__Task description__: Nothing outside the range is to be copied. From the entries below, reproduce exactly the lines starting at the one with "They will differ" and ending at the one with "The variant command", without pictures.

─── Given records

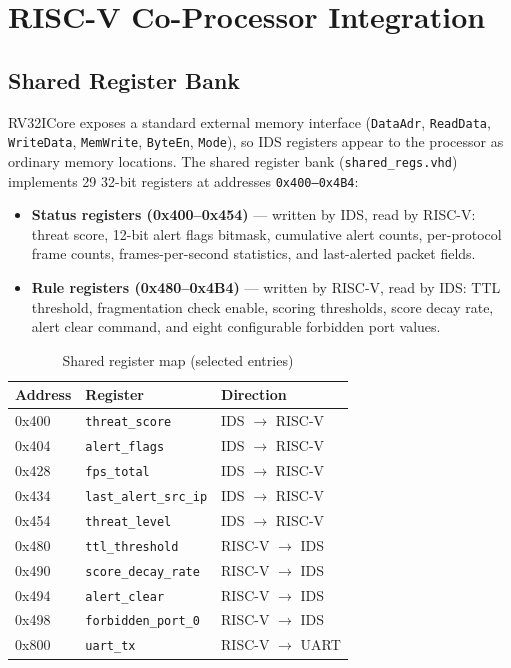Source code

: \section{RISC-V Co-Processor Integration}

\subsection{Shared Register Bank}
RV32ICore exposes a standard external memory interface (\texttt{DataAdr}, \texttt{ReadData}, \texttt{WriteData}, \texttt{MemWrite}, \texttt{ByteEn}, \texttt{Mode}), so IDS registers appear to the processor as ordinary memory locations. The shared register bank (\texttt{shared\_regs.vhd}) implements 29 32-bit registers at addresses \texttt{0x400--0x4B4}:

\begin{itemize}
	\item \textbf{Status registers (0x400--0x454)} — written by IDS, read by RISC-V: threat score, 12-bit alert flags bitmask, cumulative alert counts, per-protocol frame counts, frames-per-second statistics, and last-alerted packet fields.
	\item \textbf{Rule registers (0x480--0x4B4)} — written by RISC-V, read by IDS: TTL threshold, fragmentation check enable, scoring thresholds, score decay rate, alert clear command, and eight configurable forbidden port values.
\end{itemize}

\begin{table}[H]
	\centering
	\caption{Shared register map (selected entries)}
	\begin{tabular}{lll}
		\toprule
		\textbf{Address} & \textbf{Register} & \textbf{Direction} \\
		\midrule
		0x400 & \texttt{threat\_score}          & IDS $\rightarrow$ RISC-V \\
		0x404 & \texttt{alert\_flags}           & IDS $\rightarrow$ RISC-V \\
		0x428 & \texttt{fps\_total}             & IDS $\rightarrow$ RISC-V \\
		0x434 & \texttt{last\_alert\_src\_ip}   & IDS $\rightarrow$ RISC-V \\
		0x454 & \texttt{threat\_level}          & IDS $\rightarrow$ RISC-V \\
		0x480 & \texttt{ttl\_threshold}         & RISC-V $\rightarrow$ IDS \\
		0x490 & \texttt{score\_decay\_rate}     & RISC-V $\rightarrow$ IDS \\
		0x494 & \texttt{alert\_clear}           & RISC-V $\rightarrow$ IDS \\
		0x498 & \texttt{forbidden\_port\_0}     & RISC-V $\rightarrow$ IDS \\
		0x800 & \texttt{uart\_tx}               & RISC-V $\rightarrow$ UART \\
		\bottomrule
	\end{tabular}
	\label{tab:regmap}
\end{table}

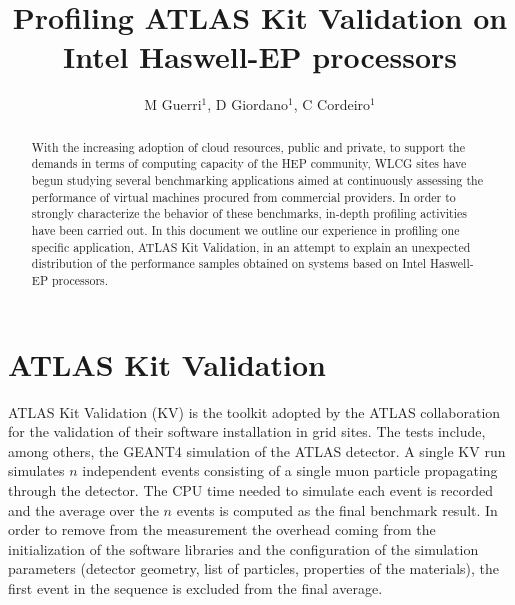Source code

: \documentclass[a4paper]{jpconf}
\begin{document}
\title{Profiling ATLAS Kit Validation on \newline Intel Haswell-EP processors}

\author{M Guerri$^1$, D Giordano$^1$, C Cordeiro$^1$}
\address{$^1$ CERN}



\begin{abstract}
With the increasing adoption of cloud resources, public and private, to support
the demands in terms of computing capacity of the HEP community, WLCG sites have begun
studying several benchmarking applications aimed at continuously assessing the
performance of virtual machines procured from commercial providers.
In order to strongly characterize the behavior of these benchmarks, in-depth
profiling activities have been carried out. In this document we outline
our experience in profiling one specific application, ATLAS Kit Validation,
in an attempt to explain an unexpected distribution of the performance samples
obtained on systems based on Intel Haswell-EP processors.
\end{abstract}

\section{ATLAS Kit Validation}
ATLAS Kit Validation (KV) is the toolkit adopted by the ATLAS collaboration for the
validation of their software installation in grid sites. The tests include, among
others, the GEANT4 simulation of the ATLAS detector. A single KV run simulates
$n$ independent events consisting of a single muon particle propagating through
the detector. The CPU time needed to simulate each event is recorded and the
average over the $n$ events is computed as the final benchmark result. In order to
remove from the measurement the overhead coming from the initialization of the
software libraries and the configuration of the simulation parameters (detector
geometry, list of particles, properties of the materials), the first event in the
sequence is excluded from the final average.
\end{document}
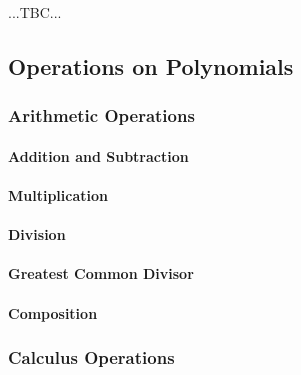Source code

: ...TBC...


\subsection{Operations on Polynomials}

\subsubsection{Arithmetic Operations}

\paragraph{Addition and Subtraction}

\paragraph{Multiplication}

\paragraph{Division}

\paragraph{Greatest Common Divisor}




\paragraph{Composition}

\subsubsection{Calculus Operations}

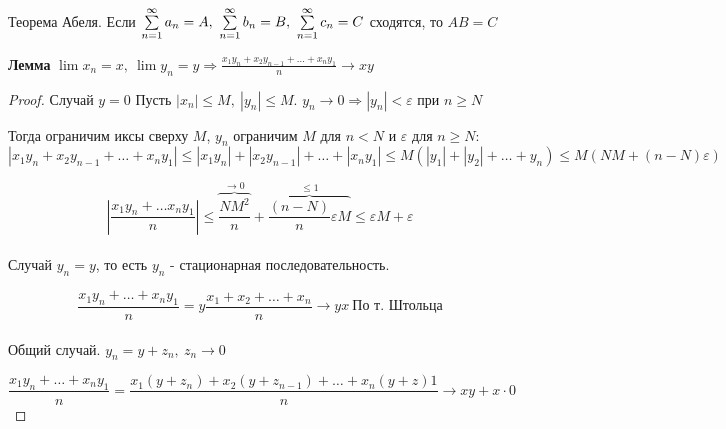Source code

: \begin{theorem}
    Теорема Абеля. Если $\sum \limits_{n=1}^\infty a_n = A,\ \sum \limits_{n=1}^\infty b_n = B,\ \sum \limits_{n=1}^\infty c_n = C$ сходятся, то $AB = C$
\end{theorem}

\textbf{Лемма} $\lim x_n = x,\ \lim y_n = y \Rightarrow \frac{x_1 y_n + x_2y_{n-1} + \ldots + x_ny_1}{n} \to xy$

\begin{proof}
    Случай $y = 0$
    Пусть $|x_n| \leq M,\ |y_n| \leq M$. $y_n \to 0 \Rightarrow |y_n| < \varepsilon$ при $n \geq N$

    Тогда ограничим иксы сверху $M$, $y_n$ ограничим $M$ для $n < N$ и $\varepsilon$ для $n \geq N$:
    \begin{equation*}
    |x_1y_n + x_2y_{n-1} + \ldots + x_ny_1| \leq |x_1y_n| + |x_2y_{n-1}| + \ldots + |x_ny_1| \leq M(|y_1|+|y_2|+\ldots + y_n)
    \leq M(NM + (n-N)\varepsilon)
    \end{equation*}

    \begin{equation*}
        \left|\frac{x_1y_n+\ldots x_ny_1}{n}\right|
        \leq \overbrace{\frac{NM^2}{n}}^{\to 0} +  \overbrace{\frac{(n-N)}{n}\varepsilon M}^{\leq 1} 
        \leq \varepsilon M + \varepsilon
    \end{equation*}\\

    Случай $y_n = y$, то есть $y_n$ - стационарная последовательность.

    \[\frac{x_1y_n + \ldots + x_ny_1}{n} = y \frac{x_1+x_2+\ldots+x_n}{n} \to yx\ \text{По т. Штольца} \]\\

    Общий случай. $y_n = y+z_n,\ z_n \to 0$

    \[ \frac{x_1y_n + \ldots + x_ny_1}{n} = \frac{x_1(y+z_n) + x_2(y+z_{n-1}) + \ldots + x_n(y+z)1}{n} \to xy + x\cdot 0 \]
\end{proof}

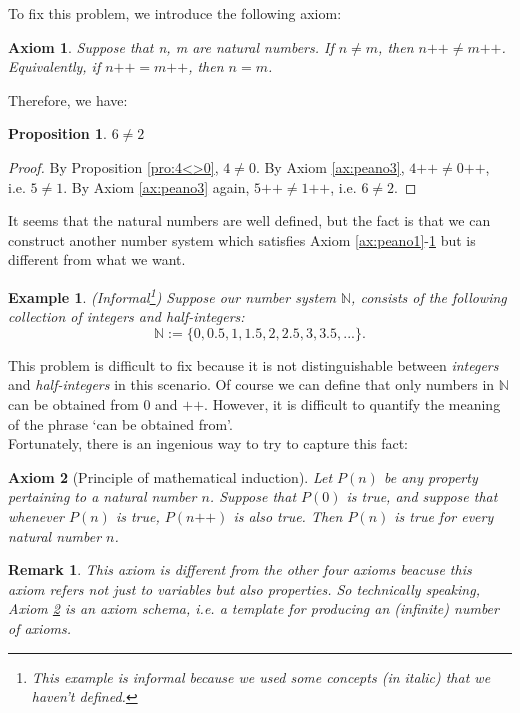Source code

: \documentclass[a4paper,oneside]{book}
\newtheorem*{proof}{\textit{Proof.}}
\newtheorem{axiom}{Axiom}[chapter]
\newtheorem{example}{Example}[section]
\newtheorem{remark}{Remark}[section]
\newtheorem{proposition}{Proposition}[section]
\begin{document}
			To fix this problem, we introduce the following axiom:
			\begin{axiom}
				\label{ax:peano4}
				Suppose that n, m are natural numbers. If $ n \neq m$, then $ n\texttt{++} \neq  m \texttt{++}$. Equivalently, if $ n\texttt{++} =  m \texttt{++}$, then $n = m$.
			\end{axiom}
			Therefore, we have:
			\begin{proposition}
				$6 \neq 2$
			\end{proposition}
			\begin{proof}
				By Proposition \ref{pro:4<>0}, $4 \neq 0$. By Axiom \ref{ax:peano3}, $4\texttt{++} \neq  0 \texttt{++}$, i.e. $5 \neq 1$. By Axiom \ref{ax:peano3} again, $5\texttt{++} \neq  1 \texttt{++}$, i.e. $6 \neq 2$.
			\end{proof}
			It seems that the natural numbers are well defined, but the fact is that we can construct another number system which satisfies Axiom \ref{ax:peano1}-\ref{ax:peano4} but is different from what we want.
			\begin{example}
				(Informal\footnote{This example is informal because we used some concepts (in italic) that we haven't defined.}) Suppose our number system $\mathbb{N}$, consists of the following collection of \textit{integers} and \textit{half-integers}:
				\begin{equation*}
					\mathbb{N} := \{0,0.5,1,1.5,2,2.5,3,3.5,...\}.
				\end{equation*}
      \end{example}
			This problem is difficult to fix because it is not distinguishable between \textit{integers} and \textit{half-integers} in this scenario. Of course we can define that only numbers in $\mathbb{N}$ can be obtained from $0$ and $\texttt{++}$. However, it is difficult to quantify the meaning of the phrase `can be obtained from'.\\
			Fortunately, there is an ingenious way to try to capture this fact:
			\begin{axiom}[Principle of mathematical induction]
				\label{ax:peano5}
				Let $P(n)$ be any property pertaining to a natural number $n$. Suppose that $P(0)$ is true, and suppose that whenever $P(n)$ is true, $P(n\texttt{++})$ is also true. Then $P(n)$ is true for every natural number $n$.
      \end{axiom}
			\begin{remark}
				This axiom is different from the other four axioms beacuse this axiom refers not just to \textit{variables} but also \textit{properties}. So technically speaking, Axiom \ref{ax:peano5} is an \textit{axiom schema}, i.e. a template for producing an (infinite) number of axioms.
			\end{remark}
\end{document}
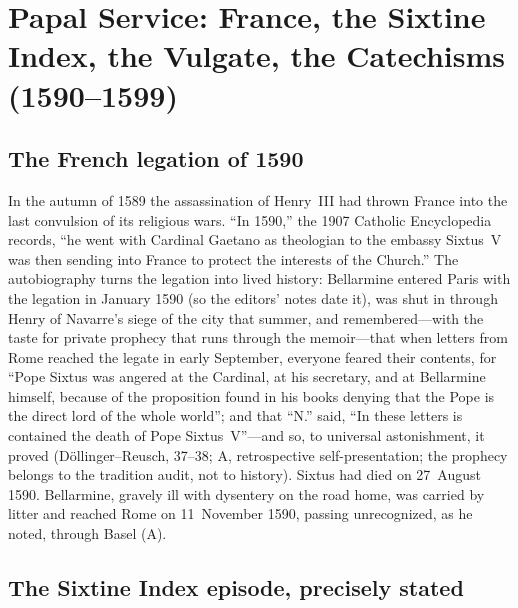 \section{Papal Service: France, the Sixtine Index, the Vulgate, the
Catechisms (1590--1599)}

\subsection{The French legation of 1590}

In the autumn of 1589 the assassination of Henry~III had thrown
France into the last convulsion of its religious wars. ``In 1590,''
the 1907 Catholic Encyclopedia records, ``he went with Cardinal
Gaetano as theologian to the embassy Sixtus~V was then sending into
France to protect the interests of the Church.'' The autobiography
turns the legation into lived history: Bellarmine entered Paris with
the legation in January 1590 (so the editors' notes date it), was
shut in through Henry of Navarre's siege of the city that summer,
and remembered---with the taste for private prophecy that runs
through the memoir---that when letters from Rome
reached the legate in early September, everyone feared their
contents, for ``Pope Sixtus was angered at the Cardinal, at his
secretary, and at Bellarmine himself, because of the proposition
found in his books denying that the Pope is the direct lord of the
whole world''; and that ``N.'' said, ``In these letters is contained
the death of Pope Sixtus~V''---and so, to universal astonishment, it
proved (D\"ollinger--Reusch, 37--38; A, retrospective
self-presentation; the prophecy belongs to the tradition audit, not
to history). Sixtus had died on 27~August 1590. Bellarmine, gravely
ill with dysentery on the road home, was carried by litter and
reached Rome on 11~November 1590, passing unrecognized, as he
noted, through Basel (A).

\subsection{The Sixtine Index episode, precisely stated}

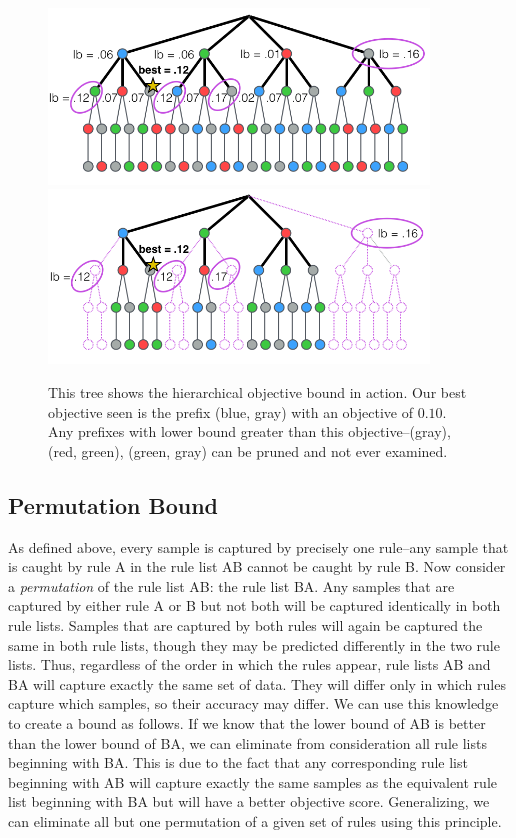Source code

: \begin{figure}
\includegraphics[width=0.9\textwidth]{figs/branch-and-bound-tree.png}
\includegraphics[width=0.9\textwidth]{figs/branch-and-bound-tree-pruned.png}
\caption[Objective bound]{This tree shows the hierarchical objective bound in action. Our best objective seen is the prefix (blue, gray) with an objective of $0.10$. Any prefixes with lower bound greater than this objective--(gray), (red, green), (green, gray) can be pruned and not ever examined.
\label{fig:objective-bound}}
\end{figure}

\subsection{Permutation Bound}

As defined above, every sample is captured by precisely one rule--any sample that is caught by rule A in the rule list AB cannot be caught by rule B. 
Now consider a \textit{permutation} of the rule list AB: the rule list BA.
Any samples that are captured by either rule A or B but not both will be captured identically in both rule lists.
Samples that are captured by both rules will again be captured the same in both rule lists, though they may be predicted differently in the two rule lists.
Thus, regardless of the order in which the rules appear, rule lists AB and BA will capture exactly the same set of data.
They will differ only in which rules capture which samples, so their accuracy may differ. 
We can use this knowledge to create a bound as follows.
If we know that the lower bound of AB is better than the lower bound of BA, we can eliminate from consideration all rule lists beginning with BA.
This is due to the fact that any corresponding rule list beginning with AB will capture exactly the same samples as the equivalent rule list beginning with BA but will have a better objective score.
Generalizing, we can eliminate all but one permutation of a given set of rules using this principle.

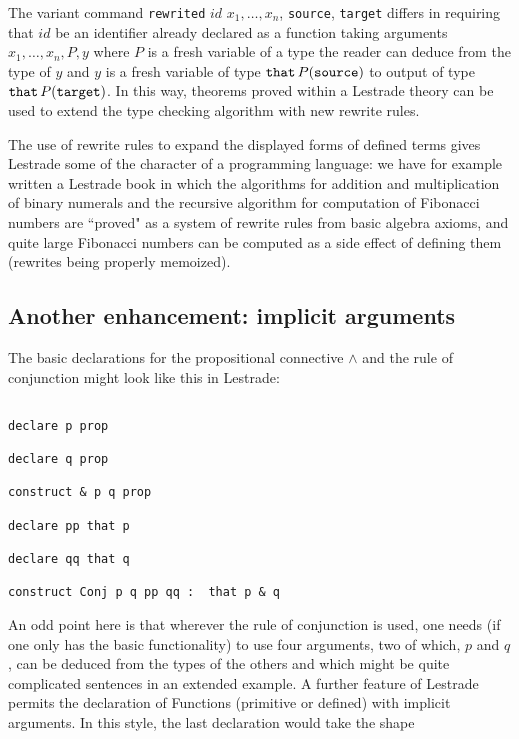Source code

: \documentclass{article}
\begin{document}
The variant command  {\tt rewrited} $id$ $x_1, \ldots, x_n$, {\tt source}, {\tt target} differs in requiring that $id$ be an identifier already declared as a function taking arguments $x_1,\ldots,x_n,P,y$ where $P$ is a fresh variable of a type the reader can deduce from the type of $y$ and $y$ is a fresh variable of type
${\tt that} \,P({\tt source})$ to output of type ${\tt that}\, P({\tt target})$.  In this way, theorems proved within a Lestrade theory can be used to extend the type checking algorithm with new rewrite rules.

The use of rewrite rules to expand the displayed forms of defined terms gives Lestrade some of the character of a programming language:  we have for example written a Lestrade book in which the algorithms for addition and multiplication of binary numerals and the recursive algorithm for computation of Fibonacci numbers are ``proved" as a system of rewrite rules from basic algebra axioms, and quite large Fibonacci numbers can be computed as a side effect of defining them (rewrites being properly memoized).

\subsection{Another enhancement:  implicit arguments}

The basic declarations for the propositional connective $\wedge$ and the rule of conjunction might look like this in Lestrade:

\begin{verbatim}

declare p prop

declare q prop

construct & p q prop

declare pp that p

declare qq that q

construct Conj p q pp qq :  that p & q

\end{verbatim}

An odd point here is that wherever the rule of conjunction is used, one needs (if one only has the basic functionality) to use four arguments, two of which,
$p$ and $q$, can be deduced from the types of the others and which might be quite complicated sentences in an extended example.  A further feature of Lestrade permits the declaration of Functions (primitive or defined) with implicit arguments.  In this style, the last declaration would take the shape
\end{document}
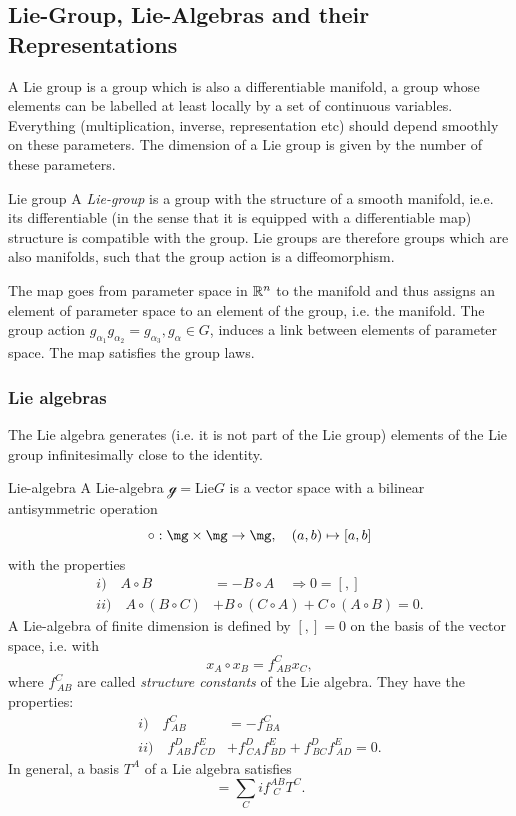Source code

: \subsection{Lie-Group, Lie-Algebras and their Representations}
A Lie group is a group which is also a differentiable manifold, a group whose elements can be labelled at least locally by a set of continuous variables. Everything (multiplication, inverse, representation etc) should depend smoothly on these parameters. The dimension of a Lie group is given by the number of these parameters.
\begin{mybox}{Lie group} 
	A \emph{Lie-group} is a group with the structure of a smooth manifold, ie.e. its differentiable (in the sense that it is equipped with a differentiable map) structure is compatible with the group. Lie groups are therefore groups which are also manifolds, such that the group action is a diffeomorphism. \\
\end{mybox}
The map goes from parameter space in $\mathbb{R}^n$ to the manifold and thus assigns an element of parameter space to an element of the group, i.e. the manifold. The group action $g_{\alpha_1} g_{\alpha_2} =g_{\alpha_3}, g_{\alpha} \in G$, induces a link between elements of parameter space. The map satisfies the group laws.\\

\subsubsection{Lie algebras}
The Lie algebra generates (i.e. it is not part of the Lie group) elements of the Lie group infinitesimally close to the identity.
\begin{mybox}{Lie-algebra}
	A Lie-algebra $\mathcal{g}=$Lie$G$ is a vector space with a bilinear antisymmetric operation
	\begin{equation}
	\circ: \mg \times \mg \rightarrow \mg, \quad (a,b) \mapsto [a,b]
	\end{equation}
	with the properties
	\begin{align}
		i) \quad A\circ B &= - B\circ A \quad \Rightarrow 0 = [,]\\
		ii)\quad A\circ(B\circ C) &+ B\circ (C\circ A) + C\circ (A\circ B) = 0.
	\end{align}
	A Lie-algebra of finite dimension is defined by $[,]=0$ on the basis of the vector space, i.e. with
	\begin{equation}
	x_A \circ x_B = f^C_{\, AB} x_C,
	\end{equation}
	where $f^C_{\,AB}$ are called \emph{structure constants} of the Lie algebra. They have the properties:
	\begin{align}
		i) \quad f^C_{\, AB} &= - f^C_{\, BA} \\
		ii) \quad f^D_{\, AB} f^E_{\, CD} &+ f^D_{\, CA} f^E_{\, BD} + f^D_{\, BC} f^E_{\, AD} =0.
	\end{align}
	In general, a basis $T^A$ of a Lie algebra satisfies
	\begin{equation}
	[T^A,T^B]= \sum_C i f^{AB}_{\,\, C} T^C.
	\end{equation}
\end{mybox}
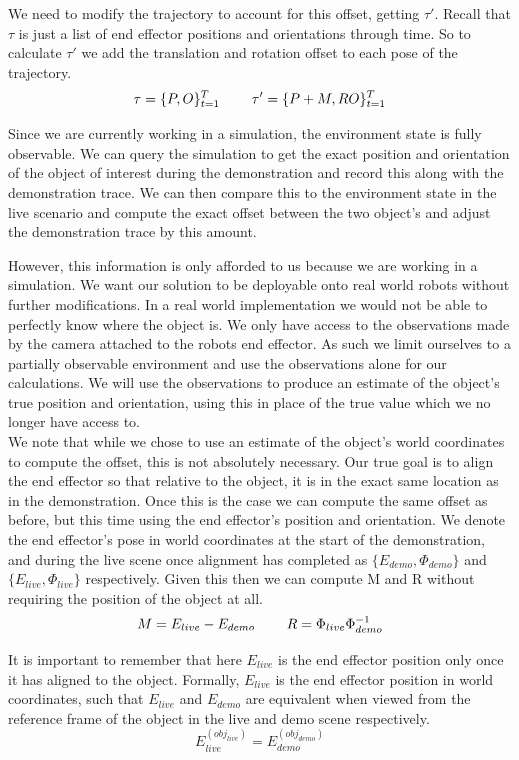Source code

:We need to modify the trajectory to account for this offset, getting $\tau'$. Recall that $\tau$ is just a list of end effector positions and orientations through time. So to calculate $\tau'$ we add the translation and rotation offset to each pose of the trajectory.
$$\tau = \{P, O\}_{t=1}^T \operatorname{\operatorname{\: \: \: \:} \operatorname{\: \: \: \:}} \tau' = \{P + M, RO\}_{t=1}^T$$

Since we are currently working in a simulation, the environment state is fully observable. We can query the simulation to get the exact position and orientation of the object of interest during the demonstration and record this along with the demonstration trace. We can then compare this to the environment state in the live scenario and compute the exact offset between the two object's and adjust the demonstration trace by this amount.

However, this information is only afforded to us because we are working in a simulation. We want our solution to be deployable onto real world robots without further modifications. In a real world implementation we would not be able to perfectly know where the object is. We only have access to the observations made by the camera attached to the robots end effector. As such we limit ourselves to a partially observable environment and use the observations alone for our calculations. We will use the observations to produce an estimate of the object's true position and orientation, using this in place of the true value which we no longer have access to.\\

We note that while we chose to use an estimate of the object's world coordinates to compute the offset, this is not absolutely necessary. Our true goal is to align the end effector so that relative to the object, it is in the exact same location as in the demonstration. Once this is the case we can compute the same offset as before, but this time using the end effector's position and orientation. We denote the end effector's pose in world coordinates at the start of the demonstration, and during the live scene once alignment has completed as $\{E_{demo}, \Phi_{demo}\}$ and $\{E_{live}, \Phi_{live}\}$ respectively. Given this then we can compute M and R without requiring the position of the object at all.
$$M = E_{live} - E_{demo} \operatorname{\operatorname{\: \: \: \:} \operatorname{\: \: \: \:}} R = \Phi_{live} \Phi_{demo}^{-1}$$

It is important to remember that here $E_{live}$ is the end effector position only once it has aligned to the object. Formally, $E_{live}$ is the end effector position in world coordinates, such that $E_{live}$ and $E_{demo}$ are equivalent when viewed from the reference frame of the object in the live and demo scene respectively.
$$E_{live}^{(obj_{live})} = E_{demo}^{(obj_{demo})}$$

──────

__Exercise response__:
They will differ only in which rules capture which samples, so their accuracy may differ. 
We can use this knowledge to create a bound as follows.
If we know that the lower bound of AB is better than the lower bound of BA, we can eliminate from consideration all rule lists beginning with BA.
This is due to the fact that any corresponding rule list beginning with AB will capture exactly the same samples as the equivalent rule list beginning with BA but will have a better objective score.
Generalizing, we can eliminate all but one permutation of a given set of rules using this principle.

Source code

: \documentclass{article}
\begin{document}
The variant command  {\tt rewrited} $id$ $x_1, \ldots, x_n$, {\tt source}, {\tt target} differs in requiring that $id$ be an identifier already declared as a function taking arguments $x_1,\ldots,x_n,P,y$ where $P$ is a fresh variable of a type the reader can deduce from the type of $y$ and $y$ is a fresh variable of type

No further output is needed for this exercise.